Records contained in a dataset

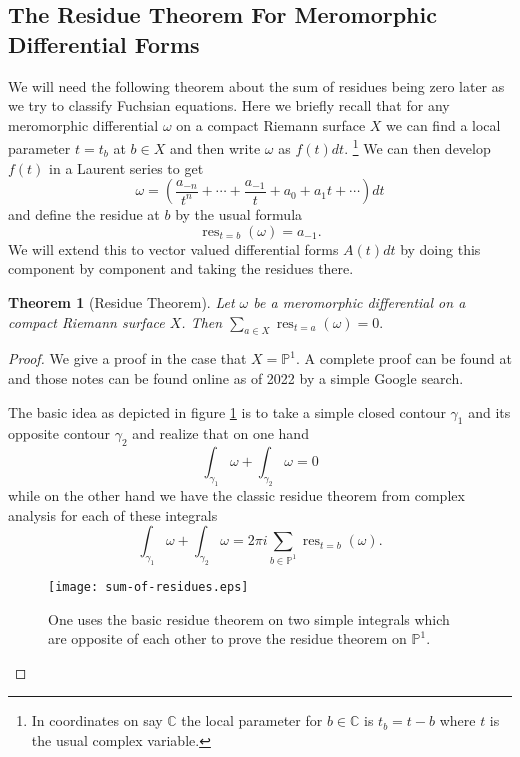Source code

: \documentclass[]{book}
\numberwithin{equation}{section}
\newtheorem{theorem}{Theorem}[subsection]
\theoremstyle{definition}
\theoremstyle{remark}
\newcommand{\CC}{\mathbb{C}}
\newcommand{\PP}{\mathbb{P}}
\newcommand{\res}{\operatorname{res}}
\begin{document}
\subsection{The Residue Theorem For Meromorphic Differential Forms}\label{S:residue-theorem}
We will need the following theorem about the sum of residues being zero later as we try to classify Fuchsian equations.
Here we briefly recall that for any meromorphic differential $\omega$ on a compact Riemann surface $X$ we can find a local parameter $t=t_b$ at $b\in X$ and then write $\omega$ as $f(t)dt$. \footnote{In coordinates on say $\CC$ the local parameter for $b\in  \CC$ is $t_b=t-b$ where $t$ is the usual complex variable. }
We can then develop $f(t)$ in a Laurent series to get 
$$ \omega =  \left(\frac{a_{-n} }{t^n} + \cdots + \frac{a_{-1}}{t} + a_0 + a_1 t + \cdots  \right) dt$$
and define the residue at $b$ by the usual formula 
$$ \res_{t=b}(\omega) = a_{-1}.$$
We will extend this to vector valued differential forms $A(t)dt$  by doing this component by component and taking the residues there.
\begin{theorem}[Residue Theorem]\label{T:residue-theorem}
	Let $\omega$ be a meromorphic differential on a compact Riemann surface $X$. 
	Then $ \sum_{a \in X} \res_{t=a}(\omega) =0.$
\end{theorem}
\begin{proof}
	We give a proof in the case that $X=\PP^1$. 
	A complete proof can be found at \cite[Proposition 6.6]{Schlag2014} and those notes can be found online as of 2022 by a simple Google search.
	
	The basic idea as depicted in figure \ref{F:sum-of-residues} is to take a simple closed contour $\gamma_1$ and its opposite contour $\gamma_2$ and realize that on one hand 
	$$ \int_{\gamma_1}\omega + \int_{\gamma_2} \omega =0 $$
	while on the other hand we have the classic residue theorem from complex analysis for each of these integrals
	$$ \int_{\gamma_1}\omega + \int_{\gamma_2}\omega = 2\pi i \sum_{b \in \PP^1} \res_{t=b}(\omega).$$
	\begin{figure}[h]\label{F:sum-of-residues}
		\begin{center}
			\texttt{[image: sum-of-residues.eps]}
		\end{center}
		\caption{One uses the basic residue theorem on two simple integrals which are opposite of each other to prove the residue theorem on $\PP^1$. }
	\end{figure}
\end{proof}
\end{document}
...
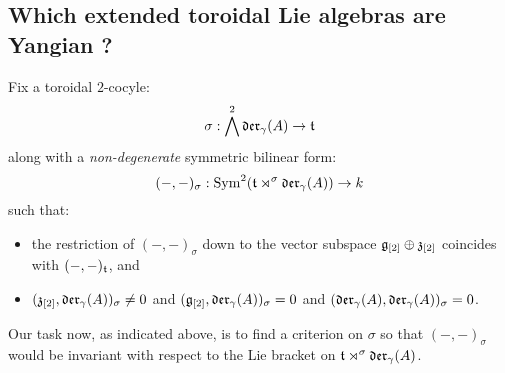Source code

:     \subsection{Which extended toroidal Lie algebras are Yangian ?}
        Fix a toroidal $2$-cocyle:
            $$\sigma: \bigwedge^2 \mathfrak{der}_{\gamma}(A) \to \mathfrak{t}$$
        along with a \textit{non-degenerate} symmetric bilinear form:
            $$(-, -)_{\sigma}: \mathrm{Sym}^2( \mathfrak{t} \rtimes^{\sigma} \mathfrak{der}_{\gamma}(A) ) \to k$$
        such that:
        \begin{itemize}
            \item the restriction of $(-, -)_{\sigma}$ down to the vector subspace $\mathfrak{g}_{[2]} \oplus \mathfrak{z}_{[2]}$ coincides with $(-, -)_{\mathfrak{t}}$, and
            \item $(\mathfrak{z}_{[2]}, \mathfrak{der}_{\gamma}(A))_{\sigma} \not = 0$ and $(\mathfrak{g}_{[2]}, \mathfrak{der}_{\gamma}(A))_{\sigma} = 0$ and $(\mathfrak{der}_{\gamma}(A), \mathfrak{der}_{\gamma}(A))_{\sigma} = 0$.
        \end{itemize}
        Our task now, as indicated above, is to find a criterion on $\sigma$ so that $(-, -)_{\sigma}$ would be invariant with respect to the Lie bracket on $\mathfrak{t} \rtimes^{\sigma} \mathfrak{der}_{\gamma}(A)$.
==
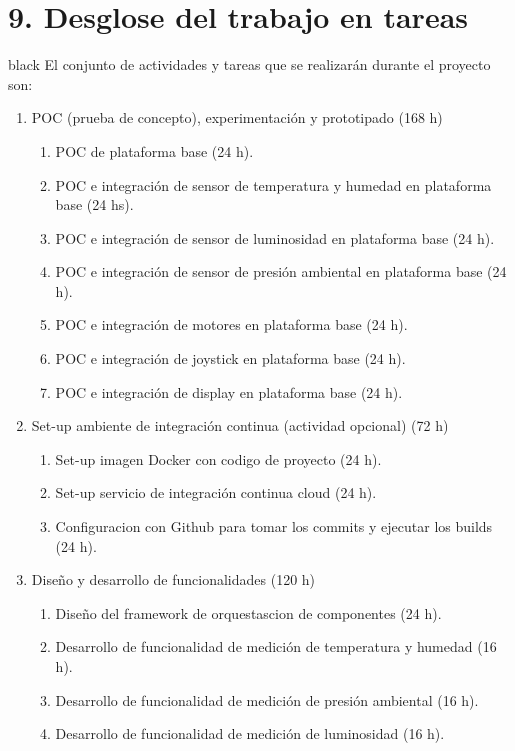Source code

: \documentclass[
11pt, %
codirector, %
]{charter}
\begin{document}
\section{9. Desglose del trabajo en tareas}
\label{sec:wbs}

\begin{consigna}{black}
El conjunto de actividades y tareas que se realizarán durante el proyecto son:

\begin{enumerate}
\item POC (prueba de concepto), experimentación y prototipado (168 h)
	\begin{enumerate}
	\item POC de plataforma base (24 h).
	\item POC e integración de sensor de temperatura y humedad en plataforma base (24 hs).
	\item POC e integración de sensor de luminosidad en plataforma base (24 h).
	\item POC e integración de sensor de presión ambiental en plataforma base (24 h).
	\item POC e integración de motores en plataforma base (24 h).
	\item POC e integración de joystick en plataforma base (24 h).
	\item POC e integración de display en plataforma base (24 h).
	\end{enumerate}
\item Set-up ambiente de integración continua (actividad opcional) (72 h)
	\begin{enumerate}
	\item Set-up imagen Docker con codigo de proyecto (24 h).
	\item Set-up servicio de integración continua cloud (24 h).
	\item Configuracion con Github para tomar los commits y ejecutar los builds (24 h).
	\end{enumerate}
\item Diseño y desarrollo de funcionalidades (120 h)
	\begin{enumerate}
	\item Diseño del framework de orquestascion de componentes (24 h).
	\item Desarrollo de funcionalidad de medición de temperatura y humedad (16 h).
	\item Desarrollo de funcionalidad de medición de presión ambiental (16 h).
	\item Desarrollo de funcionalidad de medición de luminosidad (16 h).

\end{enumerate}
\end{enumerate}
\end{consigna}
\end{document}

REQUIRED ACTION. The expected output is each line of the records above that includes the word "complex".

TASK SOLUTION.
Here we briefly recall that for any meromorphic differential $\omega$ on a compact Riemann surface $X$ we can find a local parameter $t=t_b$ at $b\in X$ and then write $\omega$ as $f(t)dt$. \footnote{In coordinates on say $\CC$ the local parameter for $b\in  \CC$ is $t_b=t-b$ where $t$ is the usual complex variable. }
	while on the other hand we have the classic residue theorem from complex analysis for each of these integrals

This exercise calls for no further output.